Fixed Passkey implementation is not compliant with Web Authentication standard

[Kirby]

Affected version

2.3.0 / xenforo.com

https://www.w3.org/TR/webauthn-2/#sctn-user-handle-privacy

Since the user handle is not considered personally identifying information in § 14.4.2 Privacy of personally identifying information Stored in Authenticators, the Relying Party MUST NOT include personally identifying information, e.g., e-mail addresses or usernames, in the user handle.

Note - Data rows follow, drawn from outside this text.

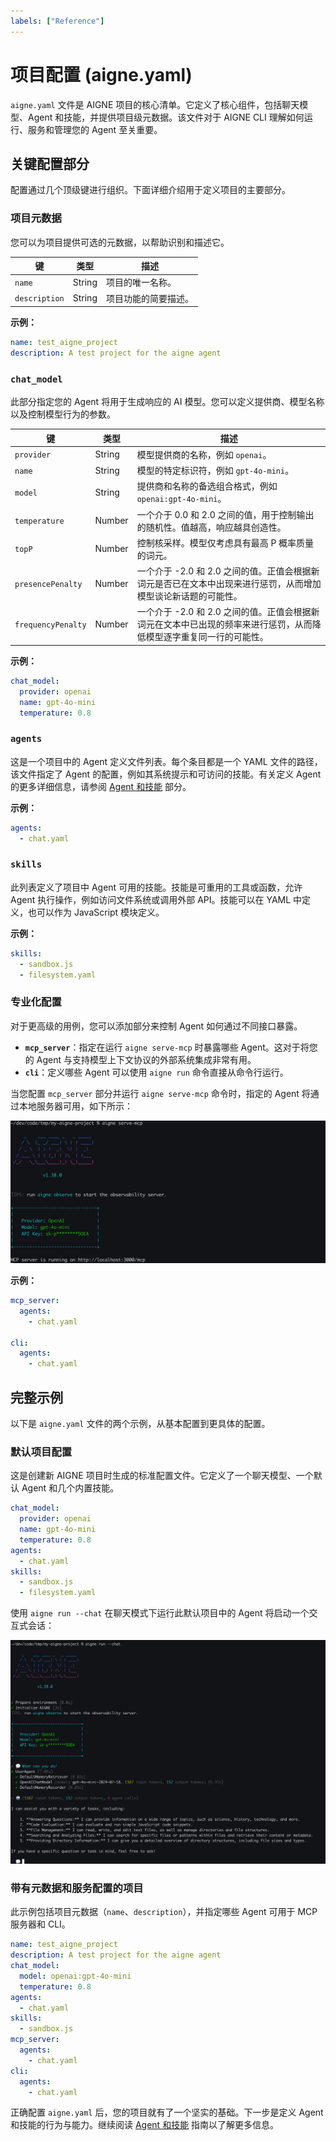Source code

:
 ```yaml
---
labels: ["Reference"]
---
```


# 项目配置 (aigne.yaml)

`aigne.yaml` 文件是 AIGNE 项目的核心清单。它定义了核心组件，包括聊天模型、Agent 和技能，并提供项目级元数据。该文件对于 AIGNE CLI 理解如何运行、服务和管理您的 Agent 至关重要。

## 关键配置部分

配置通过几个顶级键进行组织。下面详细介绍用于定义项目的主要部分。

### 项目元数据

您可以为项目提供可选的元数据，以帮助识别和描述它。

| 键 | 类型 | 描述 |
|---|---|---|
| `name` | String | 项目的唯一名称。 |
| `description` | String | 项目功能的简要描述。 |

**示例：**
```yaml
name: test_aigne_project
description: A test project for the aigne agent
```

### `chat_model`

此部分指定您的 Agent 将用于生成响应的 AI 模型。您可以定义提供商、模型名称以及控制模型行为的参数。

| 键 | 类型 | 描述 |
|---|---|---|
| `provider` | String | 模型提供商的名称，例如 `openai`。 |
| `name` | String | 模型的特定标识符，例如 `gpt-4o-mini`。 |
| `model` | String | 提供商和名称的备选组合格式，例如 `openai:gpt-4o-mini`。 |
| `temperature` | Number | 一个介于 0.0 和 2.0 之间的值，用于控制输出的随机性。值越高，响应越具创造性。 |
| `topP` | Number | 控制核采样。模型仅考虑具有最高 P 概率质量的词元。 |
| `presencePenalty` | Number | 一个介于 -2.0 和 2.0 之间的值。正值会根据新词元是否已在文本中出现来进行惩罚，从而增加模型谈论新话题的可能性。 |
| `frequencyPenalty` | Number | 一个介于 -2.0 和 2.0 之间的值。正值会根据新词元在文本中已出现的频率来进行惩罚，从而降低模型逐字重复同一行的可能性。 |

**示例：**
```yaml
chat_model:
  provider: openai
  name: gpt-4o-mini
  temperature: 0.8
```

### `agents`

这是一个项目中的 Agent 定义文件列表。每个条目都是一个 YAML 文件的路径，该文件指定了 Agent 的配置，例如其系统提示和可访问的技能。有关定义 Agent 的更多详细信息，请参阅 [Agent 和技能](./core-concepts-agents-and-skills.md) 部分。

**示例：**
```yaml
agents:
  - chat.yaml
```

### `skills`

此列表定义了项目中 Agent 可用的技能。技能是可重用的工具或函数，允许 Agent 执行操作，例如访问文件系统或调用外部 API。技能可以在 YAML 中定义，也可以作为 JavaScript 模块定义。

**示例：**
```yaml
skills:
  - sandbox.js
  - filesystem.yaml
```

### 专业化配置

对于更高级的用例，您可以添加部分来控制 Agent 如何通过不同接口暴露。

- **`mcp_server`**：指定在运行 `aigne serve-mcp` 时暴露哪些 Agent。这对于将您的 Agent 与支持模型上下文协议的外部系统集成非常有用。
- **`cli`**：定义哪些 Agent 可以使用 `aigne run` 命令直接从命令行运行。

当您配置 `mcp_server` 部分并运行 `aigne serve-mcp` 命令时，指定的 Agent 将通过本地服务器可用，如下所示：

![运行 MCP 服务器](../assets/run-mcp-service.png)

**示例：**
```yaml
mcp_server:
  agents:
    - chat.yaml

cli:
  agents:
    - chat.yaml
```

## 完整示例

以下是 `aigne.yaml` 文件的两个示例，从基本配置到更具体的配置。

### 默认项目配置

这是创建新 AIGNE 项目时生成的标准配置文件。它定义了一个聊天模型、一个默认 Agent 和几个内置技能。

```yaml
chat_model:
  provider: openai
  name: gpt-4o-mini
  temperature: 0.8
agents:
  - chat.yaml
skills:
  - sandbox.js
  - filesystem.yaml
```

使用 `aigne run --chat` 在聊天模式下运行此默认项目中的 Agent 将启动一个交互式会话：

![在聊天模式下运行默认项目](../assets/run/run-default-template-project-in-chat-mode.png)

### 带有元数据和服务配置的项目

此示例包括项目元数据（`name`、`description`），并指定哪些 Agent 可用于 MCP 服务器和 CLI。

```yaml
name: test_aigne_project
description: A test project for the aigne agent
chat_model:
  model: openai:gpt-4o-mini
  temperature: 0.8
agents:
  - chat.yaml
skills:
  - sandbox.js
mcp_server:
  agents:
    - chat.yaml
cli:
  agents:
    - chat.yaml
```

正确配置 `aigne.yaml` 后，您的项目就有了一个坚实的基础。下一步是定义 Agent 和技能的行为与能力。继续阅读 [Agent 和技能](./core-concepts-agents-and-skills.md) 指南以了解更多信息。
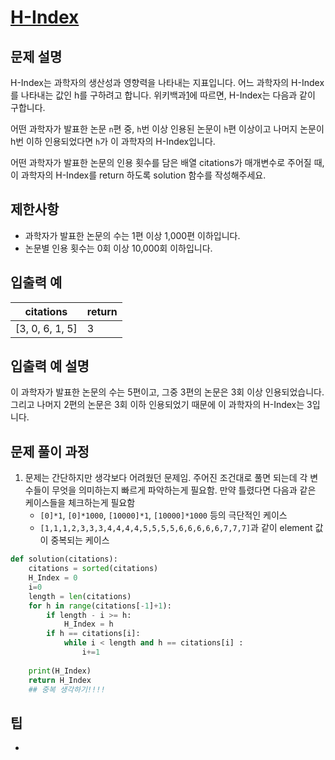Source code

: # [H-Index](https://programmers.co.kr/learn/courses/30/lessons/42747?language=python3)

## 문제 설명

H-Index는 과학자의 생산성과 영향력을 나타내는 지표입니다. 어느 과학자의 H-Index를 나타내는 값인 h를 구하려고 합니다. 위키백과[1](https://programmers.co.kr/learn/courses/30/lessons/42747?language=python3#fn1)에 따르면, H-Index는 다음과 같이 구합니다.

어떤 과학자가 발표한 논문 `n`편 중, `h`번 이상 인용된 논문이 `h`편 이상이고 나머지 논문이 h번 이하 인용되었다면 `h`가 이 과학자의 H-Index입니다.

어떤 과학자가 발표한 논문의 인용 횟수를 담은 배열 citations가 매개변수로 주어질 때, 이 과학자의 H-Index를 return 하도록 solution 함수를 작성해주세요.

## 제한사항

- 과학자가 발표한 논문의 수는 1편 이상 1,000편 이하입니다.
- 논문별 인용 횟수는 0회 이상 10,000회 이하입니다.

## 입출력 예

| citations       | return |
| --------------- | ------ |
| [3, 0, 6, 1, 5] | 3      |

## 입출력 예 설명

이 과학자가 발표한 논문의 수는 5편이고, 그중 3편의 논문은 3회 이상 인용되었습니다. 그리고 나머지 2편의 논문은 3회 이하 인용되었기 때문에 이 과학자의 H-Index는 3입니다.

## 문제 풀이 과정

1. 문제는 간단하지만 생각보다 어려웠던 문제임. 주어진 조건대로 풀면 되는데 각 변수들이 무엇을 의미하는지 빠르게 파악하는게 필요함. 만약 틀렸다면 다음과 같은 케이스들을 체크하는게 필요함
   - `[0]*1`, `[0]*1000`, `[10000]*1`, `[10000]*1000` 등의 극단적인 케이스
   - `[1,1,1,2,3,3,3,4,4,4,4,5,5,5,5,6,6,6,6,6,7,7,7]`과 같이 element 값이 중복되는 케이스

```python
def solution(citations):
    citations = sorted(citations)
    H_Index = 0
    i=0
    length = len(citations)
    for h in range(citations[-1]+1):
        if length - i >= h:
            H_Index = h
        if h == citations[i]:
            while i < length and h == citations[i] :
                i+=1
         
    print(H_Index)
    return H_Index
    ## 중복 생각하기!!!!
```

## 팁

-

This includes hash values of personally identifying information, unless the hash function is salted with salt values private to the Relying Party, since hashing does not prevent probing for guessable input values. It is RECOMMENDED to let the user handle be 64 random bytes, and store this value in the user’s account.

XenForo uses the user ID as user handle, this is neither the recommended approach (eg. 64 random bytes stored in the user account) nor does it comply with the requirement of not including personally identifying information:
The standard explicitly states that usernames must not be included in the user handle.
If the username is not allowed to be used in the user handle according to the standard (because it is considered personally identifiying information), the user ID also must not be allowed as it is trivial to retrieve the username by user id.

Suggested Fix
Use the recommended approach

 

[XF Bug Bot]

Thank you for reporting this issue, it has now been resolved. We are aiming to include any changes that have been made in a future XF release (2.3.0 Beta 3).

Change log:

Use secret_key instead of user_id for user handle when generating passkey

There may be a delay before changes are rolled out to the XenForo Community.